THE YEWS: (Rustling) She is right, our sister. Whisper. (Whispered kisses are heard in all the wood. Faces of hamadryads peep out from the boles and among the leaves and break, blossoming into bloom.) Who profaned our silent shade?
THE NYMPH: (Coyly, through parting fingers) There? In the open air?
THE YEWS: (Sweeping downward) Sister, yes. And on our virgin sward.
THE NYMPH: (With wide fingers) O, infamy!
BLOOM: I was precocious. Youth. The fauna. I sacrificed to the god of the forest. The flowers that bloom in the spring. It was pairing time. Capillary attraction is a natural phenomenon. Lotty Clarke, flaxenhaired, I saw at her night toilette through illclosed curtains with poor papa's operaglasses: The wanton ate grass wildly. She rolled downhill at Rialto bridge to tempt me with her flow of animal spirits. She climbed their crooked tree and I... A saint couldn't resist it. The demon possessed me. Besides, who saw?
(Staggering Bob, a whitepolled calf, thrusts a ruminating head with humid nostrils through the foliage.)

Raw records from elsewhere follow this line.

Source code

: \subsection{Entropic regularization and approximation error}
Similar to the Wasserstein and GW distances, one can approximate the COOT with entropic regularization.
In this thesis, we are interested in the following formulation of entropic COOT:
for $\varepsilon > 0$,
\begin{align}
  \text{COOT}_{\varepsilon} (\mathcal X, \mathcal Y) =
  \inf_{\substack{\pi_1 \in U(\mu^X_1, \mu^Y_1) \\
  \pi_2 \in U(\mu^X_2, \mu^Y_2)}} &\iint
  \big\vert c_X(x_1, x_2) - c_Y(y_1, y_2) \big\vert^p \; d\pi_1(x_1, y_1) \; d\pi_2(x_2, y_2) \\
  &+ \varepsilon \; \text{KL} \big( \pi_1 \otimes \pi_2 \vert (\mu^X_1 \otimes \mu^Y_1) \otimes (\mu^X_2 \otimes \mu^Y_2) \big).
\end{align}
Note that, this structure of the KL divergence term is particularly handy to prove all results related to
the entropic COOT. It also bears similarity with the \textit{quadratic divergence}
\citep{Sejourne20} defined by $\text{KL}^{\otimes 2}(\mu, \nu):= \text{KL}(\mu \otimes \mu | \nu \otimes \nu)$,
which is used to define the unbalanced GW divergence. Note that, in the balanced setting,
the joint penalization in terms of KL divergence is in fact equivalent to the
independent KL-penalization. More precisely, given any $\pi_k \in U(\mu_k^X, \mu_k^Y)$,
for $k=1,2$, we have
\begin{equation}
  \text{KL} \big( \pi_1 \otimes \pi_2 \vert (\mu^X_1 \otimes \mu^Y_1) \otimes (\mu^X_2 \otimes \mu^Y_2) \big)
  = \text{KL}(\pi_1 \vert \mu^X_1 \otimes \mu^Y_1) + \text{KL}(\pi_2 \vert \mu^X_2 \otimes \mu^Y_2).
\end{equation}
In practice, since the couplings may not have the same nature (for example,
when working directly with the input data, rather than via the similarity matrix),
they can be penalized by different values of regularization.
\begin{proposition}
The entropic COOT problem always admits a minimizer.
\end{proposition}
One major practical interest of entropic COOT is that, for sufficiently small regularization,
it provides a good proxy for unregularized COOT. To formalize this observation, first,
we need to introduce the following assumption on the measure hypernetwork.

STAGGERING BOB: (LARGE TEARDROPS ROLLING FROM HIS PROMINENT EYES, SNIVELS) Me. Me see.
BLOOM: Simply satisfying a need I... (With pathos) No girl would when I went girling. Too ugly. They wouldn't play...
(High on Ben Howth through rhododendrons a nannygoat passes, plumpuddered, buttytailed, dropping currants.)
THE NANNYGOAT: (Bleats) Megeggaggegg! Nannannanny!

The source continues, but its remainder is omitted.